For various systems that provide a user with personalization functionality (e.g., personalized recommendations, etc.), a user model may be built to represent the user's interests. Based on a user model, a system may provide content and/or recommendations which are likely to be relevant or attractive to the user. A user model may be built based on a specific domain. A user of one such system may likewise be a user in another such system, therefore multiple user models may exist associated with a single user across various systems.

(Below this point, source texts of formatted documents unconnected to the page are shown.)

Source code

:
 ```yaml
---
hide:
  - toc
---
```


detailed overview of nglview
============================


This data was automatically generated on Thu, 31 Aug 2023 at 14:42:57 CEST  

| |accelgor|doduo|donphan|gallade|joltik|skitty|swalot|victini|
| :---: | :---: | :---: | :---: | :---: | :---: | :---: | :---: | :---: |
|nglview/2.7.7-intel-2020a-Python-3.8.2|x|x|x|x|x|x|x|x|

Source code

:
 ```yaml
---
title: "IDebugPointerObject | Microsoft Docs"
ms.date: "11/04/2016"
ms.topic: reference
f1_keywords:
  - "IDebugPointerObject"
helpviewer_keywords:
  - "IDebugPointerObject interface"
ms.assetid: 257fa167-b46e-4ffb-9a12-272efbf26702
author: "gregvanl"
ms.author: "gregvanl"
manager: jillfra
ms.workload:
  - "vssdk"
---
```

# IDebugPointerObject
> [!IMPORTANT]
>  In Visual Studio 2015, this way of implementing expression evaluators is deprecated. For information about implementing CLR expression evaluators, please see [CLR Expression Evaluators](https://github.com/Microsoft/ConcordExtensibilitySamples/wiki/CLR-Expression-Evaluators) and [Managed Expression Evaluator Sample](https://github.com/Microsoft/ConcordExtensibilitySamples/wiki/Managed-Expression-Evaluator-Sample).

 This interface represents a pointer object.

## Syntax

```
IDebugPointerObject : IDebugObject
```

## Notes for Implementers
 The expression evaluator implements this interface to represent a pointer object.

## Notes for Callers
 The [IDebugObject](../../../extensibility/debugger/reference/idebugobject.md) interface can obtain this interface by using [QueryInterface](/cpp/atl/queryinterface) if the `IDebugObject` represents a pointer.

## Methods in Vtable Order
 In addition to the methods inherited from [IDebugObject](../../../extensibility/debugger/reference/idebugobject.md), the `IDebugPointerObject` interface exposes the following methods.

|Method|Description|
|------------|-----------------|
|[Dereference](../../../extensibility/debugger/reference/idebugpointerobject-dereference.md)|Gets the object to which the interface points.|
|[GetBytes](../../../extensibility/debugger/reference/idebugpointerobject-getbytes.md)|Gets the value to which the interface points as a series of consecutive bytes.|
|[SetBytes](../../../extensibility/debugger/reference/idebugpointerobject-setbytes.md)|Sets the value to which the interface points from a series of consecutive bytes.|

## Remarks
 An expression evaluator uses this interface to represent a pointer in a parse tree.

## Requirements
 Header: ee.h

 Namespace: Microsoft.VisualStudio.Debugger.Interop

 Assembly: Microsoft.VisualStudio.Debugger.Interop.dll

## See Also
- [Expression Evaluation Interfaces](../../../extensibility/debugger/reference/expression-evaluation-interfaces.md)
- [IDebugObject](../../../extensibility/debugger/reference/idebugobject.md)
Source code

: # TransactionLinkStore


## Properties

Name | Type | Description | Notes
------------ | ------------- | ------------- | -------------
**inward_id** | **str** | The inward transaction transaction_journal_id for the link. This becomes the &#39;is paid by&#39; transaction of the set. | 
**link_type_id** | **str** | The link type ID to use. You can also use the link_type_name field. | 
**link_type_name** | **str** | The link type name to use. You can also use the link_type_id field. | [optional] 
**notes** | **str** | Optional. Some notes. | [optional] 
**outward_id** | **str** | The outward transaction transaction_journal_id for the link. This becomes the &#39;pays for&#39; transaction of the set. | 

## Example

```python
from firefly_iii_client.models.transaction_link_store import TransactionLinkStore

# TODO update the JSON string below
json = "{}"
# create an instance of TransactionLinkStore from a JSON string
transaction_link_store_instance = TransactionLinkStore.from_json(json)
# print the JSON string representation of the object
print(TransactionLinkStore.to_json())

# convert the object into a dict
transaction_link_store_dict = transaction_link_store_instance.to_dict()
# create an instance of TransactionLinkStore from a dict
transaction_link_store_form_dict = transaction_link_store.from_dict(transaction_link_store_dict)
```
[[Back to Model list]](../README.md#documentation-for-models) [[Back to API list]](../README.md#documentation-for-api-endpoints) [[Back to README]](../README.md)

According to an embodiment of the disclosed subject matter, a computer-based method of determining a user model, may include determining, for each of a plurality of first terms in a source domain, a corresponding set of related terms in a target domain based on a probability that the first terms and the related terms co-occur in a source domain user model and a target domain user model of the same user, creating an adapted user model for a first user based on the sets of related terms which correspond to terms of a source domain user model for the first user, and merging the adapted user model with a target domain user model for the first user to form a merged user model for the first user.
According to an embodiment of the disclosed subject matter, a system may include a storage device, a memory that stores computer executable components, and a processor that executes computer executable components stored in the memory, including a storing component that stores first domain term data in the storage device, an interface component that receives second domain term data from an external source, a scoring component that calculates at least one co-occurrence score corresponding with at least one cross-domain pair of terms between the first domain term data and the second domain term data, the co-occurrence score indicating a probability of the corresponding pair of terms co-occurring in a first domain user model and a second domain user model of a same user, a selecting component that, for each term of a first domain user model of a first user, selects a set of related terms from among the second domain term data based on the co-occurrence scores, an aggregating component that compiles the sets of related terms into an adapted user model, and a merging component that merges the adapted user model with a second domain user model of the first user to create a merged user model for the first user.
According to an embodiment of the disclosed subject matter, means for determining, for each of a plurality of first terms in a source domain, a corresponding set of related terms in a target domain based on a probability that the first terms and the related terms co-occur in a source domain user model and a target domain user model of the same user, creating an adapted user model for a first user based on the sets of related terms which correspond to terms of a source domain user model for the first user, and merging the adapted user model with a target domain user model for the first user to form a merged user model for the first user are provided.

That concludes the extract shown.